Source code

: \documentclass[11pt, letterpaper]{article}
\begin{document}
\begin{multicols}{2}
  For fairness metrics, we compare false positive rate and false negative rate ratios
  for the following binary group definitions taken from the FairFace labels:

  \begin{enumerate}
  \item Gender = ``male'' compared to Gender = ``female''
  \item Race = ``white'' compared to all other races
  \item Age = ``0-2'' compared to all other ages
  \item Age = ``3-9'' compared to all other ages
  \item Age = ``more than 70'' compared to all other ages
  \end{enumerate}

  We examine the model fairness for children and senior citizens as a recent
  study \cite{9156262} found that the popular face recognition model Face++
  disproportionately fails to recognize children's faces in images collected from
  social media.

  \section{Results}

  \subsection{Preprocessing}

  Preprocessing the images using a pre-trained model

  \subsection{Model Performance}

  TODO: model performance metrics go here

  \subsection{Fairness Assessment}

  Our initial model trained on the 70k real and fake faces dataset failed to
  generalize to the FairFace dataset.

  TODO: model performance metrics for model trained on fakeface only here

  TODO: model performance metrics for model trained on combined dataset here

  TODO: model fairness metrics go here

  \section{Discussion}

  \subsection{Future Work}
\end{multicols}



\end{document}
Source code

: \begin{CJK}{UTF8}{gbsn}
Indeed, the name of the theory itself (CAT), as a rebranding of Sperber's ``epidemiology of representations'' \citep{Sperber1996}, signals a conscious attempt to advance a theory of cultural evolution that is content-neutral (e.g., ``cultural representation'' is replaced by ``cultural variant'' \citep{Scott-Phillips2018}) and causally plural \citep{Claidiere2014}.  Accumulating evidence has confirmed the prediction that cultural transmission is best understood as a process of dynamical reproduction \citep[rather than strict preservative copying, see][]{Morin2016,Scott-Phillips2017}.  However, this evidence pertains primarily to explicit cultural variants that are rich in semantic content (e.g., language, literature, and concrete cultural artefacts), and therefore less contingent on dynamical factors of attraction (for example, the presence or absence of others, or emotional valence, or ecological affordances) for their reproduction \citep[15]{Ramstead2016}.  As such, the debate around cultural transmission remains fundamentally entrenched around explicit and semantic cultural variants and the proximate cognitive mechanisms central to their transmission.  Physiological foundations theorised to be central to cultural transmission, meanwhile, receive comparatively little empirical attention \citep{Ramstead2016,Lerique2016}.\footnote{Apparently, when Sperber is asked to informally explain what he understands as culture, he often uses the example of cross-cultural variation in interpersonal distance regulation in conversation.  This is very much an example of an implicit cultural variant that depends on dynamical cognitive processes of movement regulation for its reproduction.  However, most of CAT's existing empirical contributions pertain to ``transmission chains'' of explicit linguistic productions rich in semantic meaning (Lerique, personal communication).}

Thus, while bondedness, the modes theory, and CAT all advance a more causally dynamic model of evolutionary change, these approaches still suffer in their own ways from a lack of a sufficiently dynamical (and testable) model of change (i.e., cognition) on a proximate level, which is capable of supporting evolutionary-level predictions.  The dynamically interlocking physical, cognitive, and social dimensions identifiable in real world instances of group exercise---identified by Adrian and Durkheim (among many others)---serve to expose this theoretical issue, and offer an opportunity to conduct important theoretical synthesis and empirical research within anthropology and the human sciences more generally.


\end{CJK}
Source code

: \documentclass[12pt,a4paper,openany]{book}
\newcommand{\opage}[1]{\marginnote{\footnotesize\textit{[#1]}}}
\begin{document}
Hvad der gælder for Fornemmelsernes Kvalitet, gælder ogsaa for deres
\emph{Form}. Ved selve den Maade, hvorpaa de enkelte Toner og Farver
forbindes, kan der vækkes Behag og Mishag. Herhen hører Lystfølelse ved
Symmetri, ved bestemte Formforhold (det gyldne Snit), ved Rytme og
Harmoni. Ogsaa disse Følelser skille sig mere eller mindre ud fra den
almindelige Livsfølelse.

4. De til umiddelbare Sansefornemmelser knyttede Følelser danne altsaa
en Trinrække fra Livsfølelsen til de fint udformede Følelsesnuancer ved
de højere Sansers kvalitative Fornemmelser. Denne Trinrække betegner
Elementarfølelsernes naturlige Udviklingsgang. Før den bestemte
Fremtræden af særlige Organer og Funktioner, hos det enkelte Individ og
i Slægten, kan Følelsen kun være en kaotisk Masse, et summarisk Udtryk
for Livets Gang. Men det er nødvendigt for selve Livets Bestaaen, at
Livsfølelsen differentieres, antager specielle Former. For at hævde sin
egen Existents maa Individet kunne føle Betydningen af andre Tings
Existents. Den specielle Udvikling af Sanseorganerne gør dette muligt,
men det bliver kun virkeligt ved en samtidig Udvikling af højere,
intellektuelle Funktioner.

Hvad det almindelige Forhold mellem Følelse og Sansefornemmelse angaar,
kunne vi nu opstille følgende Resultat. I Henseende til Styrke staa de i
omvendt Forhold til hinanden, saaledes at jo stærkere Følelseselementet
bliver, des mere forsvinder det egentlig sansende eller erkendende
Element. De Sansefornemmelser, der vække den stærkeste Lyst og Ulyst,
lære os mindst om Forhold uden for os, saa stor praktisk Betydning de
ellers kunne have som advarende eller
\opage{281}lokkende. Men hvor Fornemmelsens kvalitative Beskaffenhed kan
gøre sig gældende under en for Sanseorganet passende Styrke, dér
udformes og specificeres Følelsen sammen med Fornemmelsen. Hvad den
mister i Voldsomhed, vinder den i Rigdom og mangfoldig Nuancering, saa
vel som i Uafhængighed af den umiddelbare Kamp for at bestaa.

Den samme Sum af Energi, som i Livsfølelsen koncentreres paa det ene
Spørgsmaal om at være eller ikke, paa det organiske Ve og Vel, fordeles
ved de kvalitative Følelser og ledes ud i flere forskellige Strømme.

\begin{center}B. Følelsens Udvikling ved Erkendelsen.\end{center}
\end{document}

== == ==

(Problem to solve): The records must be reproduced in full. Nothing should differ.

(Output below):
Source code

: \documentclass[11pt, letterpaper]{article}
\begin{document}
\begin{multicols}{2}
  For fairness metrics, we compare false positive rate and false negative rate ratios
  for the following binary group definitions taken from the FairFace labels:

  \begin{enumerate}
  \item Gender = ``male'' compared to Gender = ``female''
  \item Race = ``white'' compared to all other races
  \item Age = ``0-2'' compared to all other ages
  \item Age = ``3-9'' compared to all other ages
  \item Age = ``more than 70'' compared to all other ages
  \end{enumerate}

  We examine the model fairness for children and senior citizens as a recent
  study \cite{9156262} found that the popular face recognition model Face++
  disproportionately fails to recognize children's faces in images collected from
  social media.

  \section{Results}

  \subsection{Preprocessing}

  Preprocessing the images using a pre-trained model

  \subsection{Model Performance}

  TODO: model performance metrics go here

  \subsection{Fairness Assessment}

  Our initial model trained on the 70k real and fake faces dataset failed to
  generalize to the FairFace dataset.

  TODO: model performance metrics for model trained on fakeface only here

  TODO: model performance metrics for model trained on combined dataset here

  TODO: model fairness metrics go here

  \section{Discussion}

  \subsection{Future Work}
\end{multicols}



\end{document}
Source code

: \begin{CJK}{UTF8}{gbsn}
Indeed, the name of the theory itself (CAT), as a rebranding of Sperber's ``epidemiology of representations'' \citep{Sperber1996}, signals a conscious attempt to advance a theory of cultural evolution that is content-neutral (e.g., ``cultural representation'' is replaced by ``cultural variant'' \citep{Scott-Phillips2018}) and causally plural \citep{Claidiere2014}.  Accumulating evidence has confirmed the prediction that cultural transmission is best understood as a process of dynamical reproduction \citep[rather than strict preservative copying, see][]{Morin2016,Scott-Phillips2017}.  However, this evidence pertains primarily to explicit cultural variants that are rich in semantic content (e.g., language, literature, and concrete cultural artefacts), and therefore less contingent on dynamical factors of attraction (for example, the presence or absence of others, or emotional valence, or ecological affordances) for their reproduction \citep[15]{Ramstead2016}.  As such, the debate around cultural transmission remains fundamentally entrenched around explicit and semantic cultural variants and the proximate cognitive mechanisms central to their transmission.  Physiological foundations theorised to be central to cultural transmission, meanwhile, receive comparatively little empirical attention \citep{Ramstead2016,Lerique2016}.\footnote{Apparently, when Sperber is asked to informally explain what he understands as culture, he often uses the example of cross-cultural variation in interpersonal distance regulation in conversation.  This is very much an example of an implicit cultural variant that depends on dynamical cognitive processes of movement regulation for its reproduction.  However, most of CAT's existing empirical contributions pertain to ``transmission chains'' of explicit linguistic productions rich in semantic meaning (Lerique, personal communication).}

Thus, while bondedness, the modes theory, and CAT all advance a more causally dynamic model of evolutionary change, these approaches still suffer in their own ways from a lack of a sufficiently dynamical (and testable) model of change (i.e., cognition) on a proximate level, which is capable of supporting evolutionary-level predictions.  The dynamically interlocking physical, cognitive, and social dimensions identifiable in real world instances of group exercise---identified by Adrian and Durkheim (among many others)---serve to expose this theoretical issue, and offer an opportunity to conduct important theoretical synthesis and empirical research within anthropology and the human sciences more generally.


\end{CJK}
Source code

: \documentclass[12pt,a4paper,openany]{book}
\newcommand{\opage}[1]{\marginnote{\footnotesize\textit{[#1]}}}
\begin{document}
Hvad der gælder for Fornemmelsernes Kvalitet, gælder ogsaa for deres
\emph{Form}. Ved selve den Maade, hvorpaa de enkelte Toner og Farver
forbindes, kan der vækkes Behag og Mishag. Herhen hører Lystfølelse ved
Symmetri, ved bestemte Formforhold (det gyldne Snit), ved Rytme og
Harmoni. Ogsaa disse Følelser skille sig mere eller mindre ud fra den
almindelige Livsfølelse.

4. De til umiddelbare Sansefornemmelser knyttede Følelser danne altsaa
en Trinrække fra Livsfølelsen til de fint udformede Følelsesnuancer ved
de højere Sansers kvalitative Fornemmelser. Denne Trinrække betegner
Elementarfølelsernes naturlige Udviklingsgang. Før den bestemte
Fremtræden af særlige Organer og Funktioner, hos det enkelte Individ og
i Slægten, kan Følelsen kun være en kaotisk Masse, et summarisk Udtryk
for Livets Gang. Men det er nødvendigt for selve Livets Bestaaen, at
Livsfølelsen differentieres, antager specielle Former. For at hævde sin
egen Existents maa Individet kunne føle Betydningen af andre Tings
Existents. Den specielle Udvikling af Sanseorganerne gør dette muligt,
men det bliver kun virkeligt ved en samtidig Udvikling af højere,
intellektuelle Funktioner.

Hvad det almindelige Forhold mellem Følelse og Sansefornemmelse angaar,
kunne vi nu opstille følgende Resultat. I Henseende til Styrke staa de i
omvendt Forhold til hinanden, saaledes at jo stærkere Følelseselementet
bliver, des mere forsvinder det egentlig sansende eller erkendende
Element. De Sansefornemmelser, der vække den stærkeste Lyst og Ulyst,
lære os mindst om Forhold uden for os, saa stor praktisk Betydning de
ellers kunne have som advarende eller
\opage{281}lokkende. Men hvor Fornemmelsens kvalitative Beskaffenhed kan
gøre sig gældende under en for Sanseorganet passende Styrke, dér
udformes og specificeres Følelsen sammen med Fornemmelsen. Hvad den
mister i Voldsomhed, vinder den i Rigdom og mangfoldig Nuancering, saa
vel som i Uafhængighed af den umiddelbare Kamp for at bestaa.

Den samme Sum af Energi, som i Livsfølelsen koncentreres paa det ene
Spørgsmaal om at være eller ikke, paa det organiske Ve og Vel, fordeles
ved de kvalitative Følelser og ledes ud i flere forskellige Strømme.

\begin{center}B. Følelsens Udvikling ved Erkendelsen.\end{center}
\end{document}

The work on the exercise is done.